▸ **Exercise directions**: Retype the records below exactly as they appear, but leave out any pictures.

--- START ---

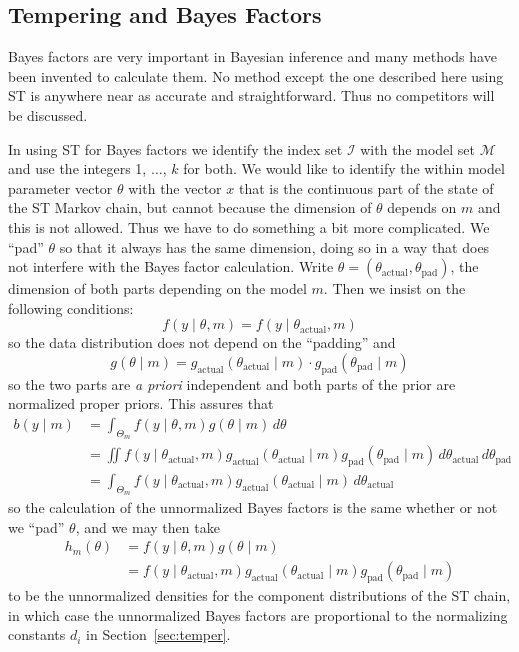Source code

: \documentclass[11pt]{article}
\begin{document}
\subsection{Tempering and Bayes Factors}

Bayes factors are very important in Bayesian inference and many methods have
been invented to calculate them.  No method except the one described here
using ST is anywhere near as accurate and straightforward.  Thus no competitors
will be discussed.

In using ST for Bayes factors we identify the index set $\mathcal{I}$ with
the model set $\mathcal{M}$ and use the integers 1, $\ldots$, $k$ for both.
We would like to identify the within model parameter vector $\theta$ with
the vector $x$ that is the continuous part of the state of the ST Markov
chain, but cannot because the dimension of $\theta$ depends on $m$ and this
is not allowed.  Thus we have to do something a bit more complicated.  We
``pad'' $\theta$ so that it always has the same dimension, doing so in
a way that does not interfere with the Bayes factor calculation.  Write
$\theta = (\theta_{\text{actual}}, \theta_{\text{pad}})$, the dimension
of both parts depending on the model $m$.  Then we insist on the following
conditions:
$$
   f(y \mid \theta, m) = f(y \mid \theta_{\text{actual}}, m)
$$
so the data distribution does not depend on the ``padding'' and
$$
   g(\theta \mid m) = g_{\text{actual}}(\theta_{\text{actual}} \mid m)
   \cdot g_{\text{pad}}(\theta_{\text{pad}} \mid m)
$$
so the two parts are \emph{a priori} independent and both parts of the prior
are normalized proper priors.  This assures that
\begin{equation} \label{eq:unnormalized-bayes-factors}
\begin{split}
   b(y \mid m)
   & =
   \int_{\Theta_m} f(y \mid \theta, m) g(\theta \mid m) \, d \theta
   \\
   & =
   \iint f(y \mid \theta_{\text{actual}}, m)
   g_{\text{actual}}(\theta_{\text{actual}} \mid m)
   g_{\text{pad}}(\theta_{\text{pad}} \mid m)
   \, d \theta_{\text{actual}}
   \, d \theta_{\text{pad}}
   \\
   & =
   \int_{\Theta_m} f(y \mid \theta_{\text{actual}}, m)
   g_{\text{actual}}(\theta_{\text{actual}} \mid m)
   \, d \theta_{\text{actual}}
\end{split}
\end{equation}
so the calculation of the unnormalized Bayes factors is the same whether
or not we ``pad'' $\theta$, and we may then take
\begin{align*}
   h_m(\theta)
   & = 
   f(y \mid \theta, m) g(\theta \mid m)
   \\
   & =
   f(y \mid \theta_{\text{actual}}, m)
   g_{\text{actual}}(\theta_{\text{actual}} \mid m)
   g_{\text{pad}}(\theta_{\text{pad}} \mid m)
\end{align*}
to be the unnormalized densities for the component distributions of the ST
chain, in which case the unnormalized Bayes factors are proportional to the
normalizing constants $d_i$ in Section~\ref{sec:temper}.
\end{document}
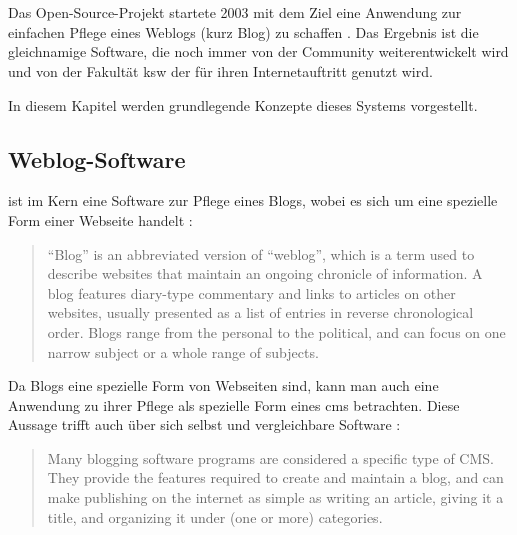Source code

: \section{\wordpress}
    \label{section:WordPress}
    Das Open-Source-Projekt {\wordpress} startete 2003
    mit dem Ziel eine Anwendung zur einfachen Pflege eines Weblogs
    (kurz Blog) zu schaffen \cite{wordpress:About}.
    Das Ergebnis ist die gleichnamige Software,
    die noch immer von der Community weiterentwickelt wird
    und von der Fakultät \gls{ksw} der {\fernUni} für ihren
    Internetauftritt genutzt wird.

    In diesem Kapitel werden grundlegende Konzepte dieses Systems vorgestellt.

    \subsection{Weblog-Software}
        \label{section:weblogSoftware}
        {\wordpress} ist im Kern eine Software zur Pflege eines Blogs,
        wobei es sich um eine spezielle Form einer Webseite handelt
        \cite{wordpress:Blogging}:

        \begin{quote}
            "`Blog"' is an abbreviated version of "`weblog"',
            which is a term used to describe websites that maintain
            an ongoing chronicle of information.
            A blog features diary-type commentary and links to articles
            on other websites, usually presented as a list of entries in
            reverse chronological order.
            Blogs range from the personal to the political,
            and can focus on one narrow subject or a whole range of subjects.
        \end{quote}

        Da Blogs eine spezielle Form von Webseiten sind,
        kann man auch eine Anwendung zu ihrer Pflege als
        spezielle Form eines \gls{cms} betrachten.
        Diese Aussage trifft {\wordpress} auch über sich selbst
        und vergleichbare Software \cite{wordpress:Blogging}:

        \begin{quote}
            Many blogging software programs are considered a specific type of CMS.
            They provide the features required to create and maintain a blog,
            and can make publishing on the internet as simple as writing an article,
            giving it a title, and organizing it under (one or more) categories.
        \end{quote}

--- END ---

▸ **Answer section**:
Source code

: \documentclass[11pt]{article}
\begin{document}
\subsection{Tempering and Bayes Factors}

Bayes factors are very important in Bayesian inference and many methods have
been invented to calculate them.  No method except the one described here
using ST is anywhere near as accurate and straightforward.  Thus no competitors
will be discussed.

In using ST for Bayes factors we identify the index set $\mathcal{I}$ with
the model set $\mathcal{M}$ and use the integers 1, $\ldots$, $k$ for both.
We would like to identify the within model parameter vector $\theta$ with
the vector $x$ that is the continuous part of the state of the ST Markov
chain, but cannot because the dimension of $\theta$ depends on $m$ and this
is not allowed.  Thus we have to do something a bit more complicated.  We
``pad'' $\theta$ so that it always has the same dimension, doing so in
a way that does not interfere with the Bayes factor calculation.  Write
$\theta = (\theta_{\text{actual}}, \theta_{\text{pad}})$, the dimension
of both parts depending on the model $m$.  Then we insist on the following
conditions:
$$
   f(y \mid \theta, m) = f(y \mid \theta_{\text{actual}}, m)
$$
so the data distribution does not depend on the ``padding'' and
$$
   g(\theta \mid m) = g_{\text{actual}}(\theta_{\text{actual}} \mid m)
   \cdot g_{\text{pad}}(\theta_{\text{pad}} \mid m)
$$
so the two parts are \emph{a priori} independent and both parts of the prior
are normalized proper priors.  This assures that
\begin{equation} \label{eq:unnormalized-bayes-factors}
\begin{split}
   b(y \mid m)
   & =
   \int_{\Theta_m} f(y \mid \theta, m) g(\theta \mid m) \, d \theta
   \\
   & =
   \iint f(y \mid \theta_{\text{actual}}, m)
   g_{\text{actual}}(\theta_{\text{actual}} \mid m)
   g_{\text{pad}}(\theta_{\text{pad}} \mid m)
   \, d \theta_{\text{actual}}
   \, d \theta_{\text{pad}}
   \\
   & =
   \int_{\Theta_m} f(y \mid \theta_{\text{actual}}, m)
   g_{\text{actual}}(\theta_{\text{actual}} \mid m)
   \, d \theta_{\text{actual}}
\end{split}
\end{equation}
so the calculation of the unnormalized Bayes factors is the same whether
or not we ``pad'' $\theta$, and we may then take
\begin{align*}
   h_m(\theta)
   & = 
   f(y \mid \theta, m) g(\theta \mid m)
   \\
   & =
   f(y \mid \theta_{\text{actual}}, m)
   g_{\text{actual}}(\theta_{\text{actual}} \mid m)
   g_{\text{pad}}(\theta_{\text{pad}} \mid m)
\end{align*}
to be the unnormalized densities for the component distributions of the ST
chain, in which case the unnormalized Bayes factors are proportional to the
normalizing constants $d_i$ in Section~\ref{sec:temper}.
\end{document}
Source code

: \section{\wordpress}
    \label{section:WordPress}
    Das Open-Source-Projekt {\wordpress} startete 2003
    mit dem Ziel eine Anwendung zur einfachen Pflege eines Weblogs
    (kurz Blog) zu schaffen \cite{wordpress:About}.
    Das Ergebnis ist die gleichnamige Software,
    die noch immer von der Community weiterentwickelt wird
    und von der Fakultät \gls{ksw} der {\fernUni} für ihren
    Internetauftritt genutzt wird.

    In diesem Kapitel werden grundlegende Konzepte dieses Systems vorgestellt.

    \subsection{Weblog-Software}
        \label{section:weblogSoftware}
        {\wordpress} ist im Kern eine Software zur Pflege eines Blogs,
        wobei es sich um eine spezielle Form einer Webseite handelt
        \cite{wordpress:Blogging}:

        \begin{quote}
            "`Blog"' is an abbreviated version of "`weblog"',
            which is a term used to describe websites that maintain
            an ongoing chronicle of information.
            A blog features diary-type commentary and links to articles
            on other websites, usually presented as a list of entries in
            reverse chronological order.
            Blogs range from the personal to the political,
            and can focus on one narrow subject or a whole range of subjects.
        \end{quote}

        Da Blogs eine spezielle Form von Webseiten sind,
        kann man auch eine Anwendung zu ihrer Pflege als
        spezielle Form eines \gls{cms} betrachten.
        Diese Aussage trifft {\wordpress} auch über sich selbst
        und vergleichbare Software \cite{wordpress:Blogging}:

        \begin{quote}
            Many blogging software programs are considered a specific type of CMS.
            They provide the features required to create and maintain a blog,
            and can make publishing on the internet as simple as writing an article,
            giving it a title, and organizing it under (one or more) categories.
        \end{quote}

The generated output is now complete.